Exercise material Start Marker
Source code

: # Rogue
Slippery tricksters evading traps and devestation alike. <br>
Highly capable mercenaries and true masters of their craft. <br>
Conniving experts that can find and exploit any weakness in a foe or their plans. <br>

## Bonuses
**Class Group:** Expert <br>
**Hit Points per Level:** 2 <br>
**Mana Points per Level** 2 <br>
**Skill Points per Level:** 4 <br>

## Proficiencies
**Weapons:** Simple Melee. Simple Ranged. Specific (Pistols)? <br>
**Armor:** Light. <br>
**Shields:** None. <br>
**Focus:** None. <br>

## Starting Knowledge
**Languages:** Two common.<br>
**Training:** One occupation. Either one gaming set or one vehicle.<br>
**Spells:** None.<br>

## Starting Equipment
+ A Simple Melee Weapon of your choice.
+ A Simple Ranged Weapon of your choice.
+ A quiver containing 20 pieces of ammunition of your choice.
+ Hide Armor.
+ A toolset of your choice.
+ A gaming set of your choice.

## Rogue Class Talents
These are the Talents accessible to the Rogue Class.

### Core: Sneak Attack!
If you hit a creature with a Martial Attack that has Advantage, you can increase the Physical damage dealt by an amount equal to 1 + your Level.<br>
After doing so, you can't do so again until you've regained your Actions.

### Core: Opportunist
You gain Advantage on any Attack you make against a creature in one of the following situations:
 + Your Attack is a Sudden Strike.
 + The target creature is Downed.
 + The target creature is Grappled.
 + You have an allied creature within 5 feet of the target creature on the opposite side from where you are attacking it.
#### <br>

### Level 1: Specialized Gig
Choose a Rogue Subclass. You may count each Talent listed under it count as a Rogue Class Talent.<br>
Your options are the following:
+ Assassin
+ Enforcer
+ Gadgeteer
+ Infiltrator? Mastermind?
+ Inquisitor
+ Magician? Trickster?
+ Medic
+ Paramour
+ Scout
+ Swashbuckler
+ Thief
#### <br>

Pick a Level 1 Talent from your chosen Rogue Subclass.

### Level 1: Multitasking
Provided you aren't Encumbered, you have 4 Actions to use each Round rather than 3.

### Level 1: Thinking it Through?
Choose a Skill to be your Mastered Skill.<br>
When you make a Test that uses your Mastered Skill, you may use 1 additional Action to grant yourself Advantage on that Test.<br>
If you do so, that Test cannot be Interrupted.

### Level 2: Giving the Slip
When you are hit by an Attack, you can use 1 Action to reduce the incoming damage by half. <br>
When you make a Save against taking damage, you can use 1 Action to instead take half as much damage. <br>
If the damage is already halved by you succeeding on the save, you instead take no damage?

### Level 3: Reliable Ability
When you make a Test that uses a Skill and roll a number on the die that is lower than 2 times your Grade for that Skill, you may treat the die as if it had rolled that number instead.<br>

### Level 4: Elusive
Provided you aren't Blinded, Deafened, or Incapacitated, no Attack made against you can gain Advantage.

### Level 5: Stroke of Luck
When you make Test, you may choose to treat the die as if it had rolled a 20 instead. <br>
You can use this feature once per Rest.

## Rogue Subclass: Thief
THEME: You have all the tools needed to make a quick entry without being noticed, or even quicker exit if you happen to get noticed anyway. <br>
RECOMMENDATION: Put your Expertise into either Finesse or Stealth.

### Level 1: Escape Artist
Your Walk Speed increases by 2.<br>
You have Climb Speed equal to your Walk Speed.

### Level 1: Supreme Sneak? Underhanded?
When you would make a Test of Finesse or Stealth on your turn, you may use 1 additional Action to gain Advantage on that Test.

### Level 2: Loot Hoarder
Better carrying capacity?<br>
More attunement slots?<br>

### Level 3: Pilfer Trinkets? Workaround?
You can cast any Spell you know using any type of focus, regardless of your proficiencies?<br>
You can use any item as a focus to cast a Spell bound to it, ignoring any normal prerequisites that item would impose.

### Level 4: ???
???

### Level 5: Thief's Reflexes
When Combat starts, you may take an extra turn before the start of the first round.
Exercise material End Marker
Exercise material Start Marker
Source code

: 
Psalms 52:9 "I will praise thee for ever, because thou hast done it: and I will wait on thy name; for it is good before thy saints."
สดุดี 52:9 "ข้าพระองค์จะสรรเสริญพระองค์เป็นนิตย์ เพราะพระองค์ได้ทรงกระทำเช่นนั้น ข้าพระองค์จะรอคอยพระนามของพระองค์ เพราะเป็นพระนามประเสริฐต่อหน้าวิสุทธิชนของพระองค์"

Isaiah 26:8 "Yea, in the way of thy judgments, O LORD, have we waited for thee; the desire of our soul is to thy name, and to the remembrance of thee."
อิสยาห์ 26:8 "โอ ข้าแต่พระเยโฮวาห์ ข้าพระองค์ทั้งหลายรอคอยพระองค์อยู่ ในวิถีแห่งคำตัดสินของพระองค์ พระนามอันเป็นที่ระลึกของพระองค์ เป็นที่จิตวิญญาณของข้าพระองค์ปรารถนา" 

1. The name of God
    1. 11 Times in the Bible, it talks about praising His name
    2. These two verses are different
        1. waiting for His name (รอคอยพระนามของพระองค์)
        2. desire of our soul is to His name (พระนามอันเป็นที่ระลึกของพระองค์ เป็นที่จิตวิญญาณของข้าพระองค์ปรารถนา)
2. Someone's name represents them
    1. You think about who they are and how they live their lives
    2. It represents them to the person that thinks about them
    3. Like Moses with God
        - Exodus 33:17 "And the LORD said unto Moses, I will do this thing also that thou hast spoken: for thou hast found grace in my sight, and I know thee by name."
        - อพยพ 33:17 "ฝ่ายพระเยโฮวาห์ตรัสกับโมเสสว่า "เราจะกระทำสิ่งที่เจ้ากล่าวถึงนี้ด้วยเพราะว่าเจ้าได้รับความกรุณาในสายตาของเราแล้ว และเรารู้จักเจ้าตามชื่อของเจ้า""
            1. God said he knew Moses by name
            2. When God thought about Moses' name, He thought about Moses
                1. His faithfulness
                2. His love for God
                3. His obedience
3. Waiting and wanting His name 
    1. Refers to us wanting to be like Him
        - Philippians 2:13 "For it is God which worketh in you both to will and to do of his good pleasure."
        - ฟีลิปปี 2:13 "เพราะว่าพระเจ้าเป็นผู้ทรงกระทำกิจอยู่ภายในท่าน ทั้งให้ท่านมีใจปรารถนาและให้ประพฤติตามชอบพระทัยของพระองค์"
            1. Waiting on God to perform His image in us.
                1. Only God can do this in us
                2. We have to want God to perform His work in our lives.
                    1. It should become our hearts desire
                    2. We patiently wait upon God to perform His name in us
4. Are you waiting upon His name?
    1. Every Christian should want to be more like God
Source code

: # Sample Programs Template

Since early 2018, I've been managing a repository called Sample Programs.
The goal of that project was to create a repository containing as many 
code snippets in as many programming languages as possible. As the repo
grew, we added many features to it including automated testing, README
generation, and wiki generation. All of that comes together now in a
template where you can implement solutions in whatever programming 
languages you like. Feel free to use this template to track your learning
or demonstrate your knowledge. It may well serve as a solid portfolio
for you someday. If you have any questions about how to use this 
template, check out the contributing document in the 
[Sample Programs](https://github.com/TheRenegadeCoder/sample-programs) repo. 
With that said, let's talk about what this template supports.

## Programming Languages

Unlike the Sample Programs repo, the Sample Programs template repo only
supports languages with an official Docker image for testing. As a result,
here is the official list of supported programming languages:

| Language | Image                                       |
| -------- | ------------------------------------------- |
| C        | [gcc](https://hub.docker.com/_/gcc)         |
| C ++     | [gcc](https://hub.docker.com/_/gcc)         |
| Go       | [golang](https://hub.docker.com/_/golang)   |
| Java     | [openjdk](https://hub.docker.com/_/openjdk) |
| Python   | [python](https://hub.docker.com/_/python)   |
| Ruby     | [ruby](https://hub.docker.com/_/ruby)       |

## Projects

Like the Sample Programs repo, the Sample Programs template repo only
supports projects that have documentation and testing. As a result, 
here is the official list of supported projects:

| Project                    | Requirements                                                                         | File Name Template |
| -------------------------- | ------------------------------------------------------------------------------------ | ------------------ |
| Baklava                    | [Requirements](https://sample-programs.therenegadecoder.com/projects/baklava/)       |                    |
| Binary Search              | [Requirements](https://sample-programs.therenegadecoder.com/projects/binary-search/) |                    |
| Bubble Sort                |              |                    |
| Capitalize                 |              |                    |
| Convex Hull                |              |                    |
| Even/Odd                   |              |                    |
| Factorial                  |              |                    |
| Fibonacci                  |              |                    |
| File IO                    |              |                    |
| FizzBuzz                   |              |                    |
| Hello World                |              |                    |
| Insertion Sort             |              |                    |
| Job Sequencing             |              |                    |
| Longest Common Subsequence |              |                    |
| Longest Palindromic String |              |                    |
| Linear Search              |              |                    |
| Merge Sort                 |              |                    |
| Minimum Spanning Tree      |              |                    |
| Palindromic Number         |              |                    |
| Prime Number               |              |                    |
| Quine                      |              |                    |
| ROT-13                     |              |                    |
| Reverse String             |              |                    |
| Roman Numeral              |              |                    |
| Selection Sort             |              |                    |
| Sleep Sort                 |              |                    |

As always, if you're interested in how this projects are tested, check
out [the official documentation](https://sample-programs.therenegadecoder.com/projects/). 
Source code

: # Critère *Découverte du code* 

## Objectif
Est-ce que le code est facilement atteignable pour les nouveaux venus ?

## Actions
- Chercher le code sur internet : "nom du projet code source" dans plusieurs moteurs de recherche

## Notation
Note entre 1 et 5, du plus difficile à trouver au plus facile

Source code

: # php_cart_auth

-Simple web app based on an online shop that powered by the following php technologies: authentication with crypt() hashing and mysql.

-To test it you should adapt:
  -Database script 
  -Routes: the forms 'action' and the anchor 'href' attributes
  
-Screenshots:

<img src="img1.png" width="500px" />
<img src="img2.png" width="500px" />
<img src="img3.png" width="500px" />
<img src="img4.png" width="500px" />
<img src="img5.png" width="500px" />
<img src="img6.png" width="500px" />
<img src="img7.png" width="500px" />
Exercise material End Marker
Exercise material Start Marker
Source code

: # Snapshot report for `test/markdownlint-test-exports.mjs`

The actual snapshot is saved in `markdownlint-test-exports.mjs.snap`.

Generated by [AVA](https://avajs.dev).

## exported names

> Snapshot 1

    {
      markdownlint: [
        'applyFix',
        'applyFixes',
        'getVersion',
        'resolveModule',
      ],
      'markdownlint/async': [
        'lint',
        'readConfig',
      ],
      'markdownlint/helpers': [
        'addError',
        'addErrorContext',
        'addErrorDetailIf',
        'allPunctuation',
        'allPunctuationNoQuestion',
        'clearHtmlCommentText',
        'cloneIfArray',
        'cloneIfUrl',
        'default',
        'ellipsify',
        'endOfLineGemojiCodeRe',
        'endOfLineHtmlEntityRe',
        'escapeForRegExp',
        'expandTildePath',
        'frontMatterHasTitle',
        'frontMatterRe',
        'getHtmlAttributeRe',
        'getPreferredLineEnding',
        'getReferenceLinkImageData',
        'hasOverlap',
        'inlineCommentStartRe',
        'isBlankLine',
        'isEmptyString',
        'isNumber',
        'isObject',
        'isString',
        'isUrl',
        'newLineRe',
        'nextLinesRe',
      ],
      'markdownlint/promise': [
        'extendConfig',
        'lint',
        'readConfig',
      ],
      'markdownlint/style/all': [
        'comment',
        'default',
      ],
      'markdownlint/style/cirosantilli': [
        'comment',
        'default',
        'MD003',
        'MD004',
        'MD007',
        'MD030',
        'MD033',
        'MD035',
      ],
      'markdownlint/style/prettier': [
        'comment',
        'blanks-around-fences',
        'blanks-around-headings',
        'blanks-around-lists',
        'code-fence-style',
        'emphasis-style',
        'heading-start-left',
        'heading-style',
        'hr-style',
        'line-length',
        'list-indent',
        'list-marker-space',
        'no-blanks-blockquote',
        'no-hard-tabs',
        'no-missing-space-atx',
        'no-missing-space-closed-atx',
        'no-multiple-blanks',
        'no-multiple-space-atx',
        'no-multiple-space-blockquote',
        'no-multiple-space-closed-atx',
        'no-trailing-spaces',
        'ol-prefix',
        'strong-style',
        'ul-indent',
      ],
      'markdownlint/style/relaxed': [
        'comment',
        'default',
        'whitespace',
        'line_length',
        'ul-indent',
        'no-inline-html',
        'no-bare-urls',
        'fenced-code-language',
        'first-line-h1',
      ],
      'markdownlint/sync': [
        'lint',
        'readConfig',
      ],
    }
Exercise material End Marker
Required action :: Print exactly the lines above from the one with "### Level 5: Stroke of Luck" to the one with "You have Climb", including both.

Response to this task ::
### Level 5: Stroke of Luck
When you make Test, you may choose to treat the die as if it had rolled a 20 instead. <br>
You can use this feature once per Rest.

## Rogue Subclass: Thief
THEME: You have all the tools needed to make a quick entry without being noticed, or even quicker exit if you happen to get noticed anyway. <br>
RECOMMENDATION: Put your Expertise into either Finesse or Stealth.

### Level 1: Escape Artist
Your Walk Speed increases by 2.<br>
You have Climb Speed equal to your Walk Speed.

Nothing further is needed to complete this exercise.